Mena's book Investigative Data Mining for Security and Criminal Detection (Digital Press, 2003) discusses how these commercially available techniques can be applied to law enforcement and intelligence. The FBI, he notes, has long been a customer of ChoicePoint (Atlanta, Ga.), which collects and sells consumer information. To detect criminal or terrorist behavior, he says, one would overlay that data with data from law enforcement (for example, arrest records, photographs, and fingerprints), immigration (visa records and border crossings), and intelligence (terrorist watchlists and the like).

At least in theory, this is exactly what the FBI needs in order to know what it knows. It has amassed criminal and intelligence-related data galore--over a billion records, by one bureau estimate, stored in many databases at dozens of sites. Only a fraction of the FBI's data is in a common format that can be easily searched, analyzed, and shared. The agency's $680 million Integrated Automated Fingerprint Identification System (IAFIS), for example, contains millions of digital fingerprint records and has cut search time from weeks to hours. But it is not directly linked to the FBI's main network for handling case files, which is a text-only system. What's more, many state and local agencies still lack the equipment to access the IAFIS and upload and download prints. Nor, needless to say, is there a universal interface for allowing the databases at all the agencies to talk to one another, although some data exchanging--between, for example, the FBI and the U.S. Immigration and Naturalization Service (now the Bureau of Citizenship and Immigration Services)--has begun since 9/11.

Reportedly, the bureau now maintains a production line of scanners and optical character recognition software to convert some 750 000 paper documents a day into electronic text.

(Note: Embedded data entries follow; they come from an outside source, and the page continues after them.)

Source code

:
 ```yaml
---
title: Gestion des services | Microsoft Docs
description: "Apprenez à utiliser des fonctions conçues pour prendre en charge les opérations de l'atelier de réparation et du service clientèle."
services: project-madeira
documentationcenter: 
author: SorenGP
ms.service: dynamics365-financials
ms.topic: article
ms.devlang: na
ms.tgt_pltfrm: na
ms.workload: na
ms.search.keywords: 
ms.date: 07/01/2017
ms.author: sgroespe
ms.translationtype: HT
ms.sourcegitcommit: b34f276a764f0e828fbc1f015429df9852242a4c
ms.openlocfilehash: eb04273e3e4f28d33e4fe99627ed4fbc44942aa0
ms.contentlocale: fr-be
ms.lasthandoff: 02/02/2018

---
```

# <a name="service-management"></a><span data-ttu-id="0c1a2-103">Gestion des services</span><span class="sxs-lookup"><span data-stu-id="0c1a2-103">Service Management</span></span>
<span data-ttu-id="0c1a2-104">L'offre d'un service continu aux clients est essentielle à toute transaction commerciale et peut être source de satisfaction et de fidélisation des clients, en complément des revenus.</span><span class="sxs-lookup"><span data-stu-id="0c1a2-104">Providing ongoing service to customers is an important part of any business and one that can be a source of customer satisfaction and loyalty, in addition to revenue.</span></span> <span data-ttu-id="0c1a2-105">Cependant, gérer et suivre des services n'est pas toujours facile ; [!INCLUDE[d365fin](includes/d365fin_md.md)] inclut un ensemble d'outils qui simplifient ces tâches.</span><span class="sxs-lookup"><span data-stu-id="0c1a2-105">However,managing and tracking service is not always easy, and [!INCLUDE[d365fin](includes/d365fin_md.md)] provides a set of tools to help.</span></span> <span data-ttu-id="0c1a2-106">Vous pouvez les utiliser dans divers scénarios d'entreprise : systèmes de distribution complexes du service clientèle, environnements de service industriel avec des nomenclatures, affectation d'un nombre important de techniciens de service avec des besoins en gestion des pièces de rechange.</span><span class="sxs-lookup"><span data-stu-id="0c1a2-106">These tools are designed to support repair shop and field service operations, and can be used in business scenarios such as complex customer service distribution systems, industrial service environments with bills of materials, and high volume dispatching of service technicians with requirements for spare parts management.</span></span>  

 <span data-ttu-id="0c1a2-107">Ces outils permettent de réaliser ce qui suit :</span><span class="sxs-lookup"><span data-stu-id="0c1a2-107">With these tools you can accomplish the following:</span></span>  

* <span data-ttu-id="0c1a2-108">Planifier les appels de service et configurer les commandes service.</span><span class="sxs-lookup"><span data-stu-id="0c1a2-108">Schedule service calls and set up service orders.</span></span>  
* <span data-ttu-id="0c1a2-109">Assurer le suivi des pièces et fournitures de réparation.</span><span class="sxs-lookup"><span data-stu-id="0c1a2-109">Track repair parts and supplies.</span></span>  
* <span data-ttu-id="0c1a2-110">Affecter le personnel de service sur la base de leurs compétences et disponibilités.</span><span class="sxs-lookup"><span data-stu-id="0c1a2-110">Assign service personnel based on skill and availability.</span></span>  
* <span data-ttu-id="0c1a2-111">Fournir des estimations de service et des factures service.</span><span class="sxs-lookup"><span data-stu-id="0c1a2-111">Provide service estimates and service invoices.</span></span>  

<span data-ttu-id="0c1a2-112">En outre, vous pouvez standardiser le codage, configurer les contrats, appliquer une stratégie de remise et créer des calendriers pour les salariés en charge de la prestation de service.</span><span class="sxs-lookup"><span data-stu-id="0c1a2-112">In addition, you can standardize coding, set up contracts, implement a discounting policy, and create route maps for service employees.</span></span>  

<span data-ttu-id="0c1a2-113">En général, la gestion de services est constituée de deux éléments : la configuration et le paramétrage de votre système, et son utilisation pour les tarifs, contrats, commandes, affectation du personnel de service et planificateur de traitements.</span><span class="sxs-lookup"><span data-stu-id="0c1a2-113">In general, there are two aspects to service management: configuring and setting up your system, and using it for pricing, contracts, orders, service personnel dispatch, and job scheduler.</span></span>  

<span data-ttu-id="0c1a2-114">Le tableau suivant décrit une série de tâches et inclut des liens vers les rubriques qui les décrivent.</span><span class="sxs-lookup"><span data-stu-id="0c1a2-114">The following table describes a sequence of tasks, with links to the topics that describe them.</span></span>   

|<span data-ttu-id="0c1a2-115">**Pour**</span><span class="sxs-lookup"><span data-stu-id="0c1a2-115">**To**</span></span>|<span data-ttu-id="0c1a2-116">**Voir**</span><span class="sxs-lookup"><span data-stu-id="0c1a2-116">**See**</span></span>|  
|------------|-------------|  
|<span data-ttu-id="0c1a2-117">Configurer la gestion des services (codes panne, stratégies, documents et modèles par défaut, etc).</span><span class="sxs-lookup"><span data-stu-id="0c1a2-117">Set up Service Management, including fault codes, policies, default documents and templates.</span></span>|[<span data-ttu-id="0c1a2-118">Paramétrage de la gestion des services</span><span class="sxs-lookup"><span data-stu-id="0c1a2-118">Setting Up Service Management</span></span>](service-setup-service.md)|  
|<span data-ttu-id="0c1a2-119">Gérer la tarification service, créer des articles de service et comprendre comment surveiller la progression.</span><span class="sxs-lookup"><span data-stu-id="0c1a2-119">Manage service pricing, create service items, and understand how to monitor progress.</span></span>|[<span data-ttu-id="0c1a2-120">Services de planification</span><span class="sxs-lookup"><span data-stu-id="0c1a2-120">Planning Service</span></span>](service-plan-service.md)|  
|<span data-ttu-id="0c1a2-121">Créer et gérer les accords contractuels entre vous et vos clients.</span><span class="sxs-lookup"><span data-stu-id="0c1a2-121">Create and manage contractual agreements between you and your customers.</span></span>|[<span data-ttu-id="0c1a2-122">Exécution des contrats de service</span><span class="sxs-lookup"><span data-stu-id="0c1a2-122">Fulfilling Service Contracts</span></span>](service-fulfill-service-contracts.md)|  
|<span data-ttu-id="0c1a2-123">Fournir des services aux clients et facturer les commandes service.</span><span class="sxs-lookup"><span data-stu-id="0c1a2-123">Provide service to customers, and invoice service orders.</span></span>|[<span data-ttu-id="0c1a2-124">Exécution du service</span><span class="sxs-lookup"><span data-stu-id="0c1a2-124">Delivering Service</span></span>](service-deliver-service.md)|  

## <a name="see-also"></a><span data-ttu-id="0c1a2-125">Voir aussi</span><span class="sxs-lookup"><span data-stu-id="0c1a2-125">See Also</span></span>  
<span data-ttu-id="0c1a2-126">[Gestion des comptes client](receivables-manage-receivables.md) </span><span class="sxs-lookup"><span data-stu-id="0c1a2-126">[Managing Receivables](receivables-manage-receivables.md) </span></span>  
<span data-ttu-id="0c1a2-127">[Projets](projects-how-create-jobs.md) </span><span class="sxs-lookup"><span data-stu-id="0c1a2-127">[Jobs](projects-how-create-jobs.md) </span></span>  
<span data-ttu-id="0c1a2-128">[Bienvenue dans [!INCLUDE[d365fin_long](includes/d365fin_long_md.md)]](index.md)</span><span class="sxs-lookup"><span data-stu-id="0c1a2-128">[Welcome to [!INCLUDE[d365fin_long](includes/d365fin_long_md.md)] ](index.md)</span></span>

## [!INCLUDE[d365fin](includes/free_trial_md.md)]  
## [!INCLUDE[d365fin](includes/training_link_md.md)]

Key files relating to counterterrorism going back 10 years, some 40 million or so pages, have already been converted. Still, at the current rate, it will take more than three and one-half years to convert the rest. And more paper is being generated all the time.

Take the FBI's handling of last fall's sniper attacks in and around Washington, D.C. As described by William Hooton, assistant director of the FBI's records management division, in a 14 November speech to the Association for Information and Image Management (Washington, D.C.), the bureau set up a phone center to field tips from the general public. Staff members duly logged each call on paper forms, which were collected every hour and taken to FBI headquarters, where they were scanned and the digital images fed into a bureau-wide database.

All the same, as an article in Federal Computer Week pointed out, a scanned handwritten note is not an electronically searchable file. That may explain why the bureau did not discover until after the fact that eyewitnesses had reported spotting the suspects' car, including its New Jersey license plates, at a handful of the crime scenes.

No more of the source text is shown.